China has around two million people policing public opinion online, according to a state media report that sheds light on the country's secretive internet surveillance operations.
Dubbed "public opinion analysts," they work for the Chinese Communist Party's propaganda department, major Chinese news websites and commercial corporations, according to The Beijing News.
Using keyword searches, their job is to sift the millions of messages being posted on popular social media and microblogging sites such as Sina Weibo, regarded as China's equivalent to Twitter. They then compile reports for decision makers, the report said.
The number of people monitoring internet activity to prevent criticism of the government and social unrest has been a subject of discussion for years, said David Bandurski, editor of the University of Hong Kong's China Media Project.
"Two million sounds like a big number," he said. "But I think it's clear that the government will do what it takes to monitor any potential collective action on social media."
The ranks of online censors outnumber China's active armed forces, which total 1.5 million, according to the Ministry of National Defense.
Bandurski said that the resources China has invested in internet surveillance have increased rapidly since Sina Weibo's emergence in 2010.
It now has 500 million account holders although a recent crackdown on internet rumors has deterred some users.
Posts run a range of topics from celebrity gossip to politically sensitive issues like official corruption.
"China's biggest engineering project is not the Three Gorges dam but public opinion and Weibo has completely changed the game," Bandurski said.

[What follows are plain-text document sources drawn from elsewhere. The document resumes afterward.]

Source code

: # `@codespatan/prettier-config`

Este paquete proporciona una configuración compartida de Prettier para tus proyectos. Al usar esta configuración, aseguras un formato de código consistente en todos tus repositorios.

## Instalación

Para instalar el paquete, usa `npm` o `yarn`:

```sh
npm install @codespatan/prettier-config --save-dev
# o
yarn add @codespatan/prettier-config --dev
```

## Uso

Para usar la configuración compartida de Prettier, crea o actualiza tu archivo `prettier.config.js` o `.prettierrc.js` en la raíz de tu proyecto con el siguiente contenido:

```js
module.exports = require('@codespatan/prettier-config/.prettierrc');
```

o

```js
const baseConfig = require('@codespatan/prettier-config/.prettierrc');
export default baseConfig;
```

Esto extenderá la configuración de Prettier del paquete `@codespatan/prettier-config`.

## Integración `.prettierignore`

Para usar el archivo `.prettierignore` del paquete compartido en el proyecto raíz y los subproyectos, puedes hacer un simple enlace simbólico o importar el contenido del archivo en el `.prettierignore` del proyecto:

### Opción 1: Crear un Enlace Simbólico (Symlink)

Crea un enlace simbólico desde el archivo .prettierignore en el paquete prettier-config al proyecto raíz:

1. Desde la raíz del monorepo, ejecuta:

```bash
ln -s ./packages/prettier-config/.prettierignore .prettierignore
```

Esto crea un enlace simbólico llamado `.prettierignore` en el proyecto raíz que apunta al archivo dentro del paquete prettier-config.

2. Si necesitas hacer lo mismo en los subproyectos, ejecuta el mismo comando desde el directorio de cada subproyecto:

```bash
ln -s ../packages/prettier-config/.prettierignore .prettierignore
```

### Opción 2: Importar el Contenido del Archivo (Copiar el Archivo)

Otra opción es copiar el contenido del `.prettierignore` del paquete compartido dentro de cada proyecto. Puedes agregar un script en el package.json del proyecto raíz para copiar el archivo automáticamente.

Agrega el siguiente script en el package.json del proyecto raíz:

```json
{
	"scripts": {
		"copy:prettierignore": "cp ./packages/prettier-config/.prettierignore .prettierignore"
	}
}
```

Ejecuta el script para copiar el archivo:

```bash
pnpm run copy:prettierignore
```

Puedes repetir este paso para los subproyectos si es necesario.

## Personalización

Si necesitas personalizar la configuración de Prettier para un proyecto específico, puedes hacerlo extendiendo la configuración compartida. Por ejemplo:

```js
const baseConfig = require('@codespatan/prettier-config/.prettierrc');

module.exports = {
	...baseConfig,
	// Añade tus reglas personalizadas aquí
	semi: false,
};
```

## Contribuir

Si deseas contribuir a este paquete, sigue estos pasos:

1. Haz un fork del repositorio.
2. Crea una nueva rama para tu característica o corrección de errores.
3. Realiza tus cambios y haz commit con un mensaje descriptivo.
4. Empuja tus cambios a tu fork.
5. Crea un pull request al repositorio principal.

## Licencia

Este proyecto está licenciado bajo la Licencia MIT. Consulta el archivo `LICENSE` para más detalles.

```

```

The Beijing News described the work of Tang Xiaotao, who has been employed as a monitor for less than six months by a company that works on government projects.
Using a software application that cost $3 million yuan ($490,000), Tang searches for key words specified by his company's clients, monitors negative opinions and then compiles a report.
The software also tracks how widely a topic is being discussed by counting the number of comments and shares. When the score reaches 40 out of 100, the system will send an alert.
A final decision on what action to take is decided by the clients, which include government officials, Tang told the newspaper.
Online analysts like Tang will be offered specialist training later this month, the newspaper said. The course, run by the People's Daily online operations, covers judging and analyzing online posts and dealing with crisis situations.
Those who pass will get a certificate, formally recognizing them as "public opinion analysts."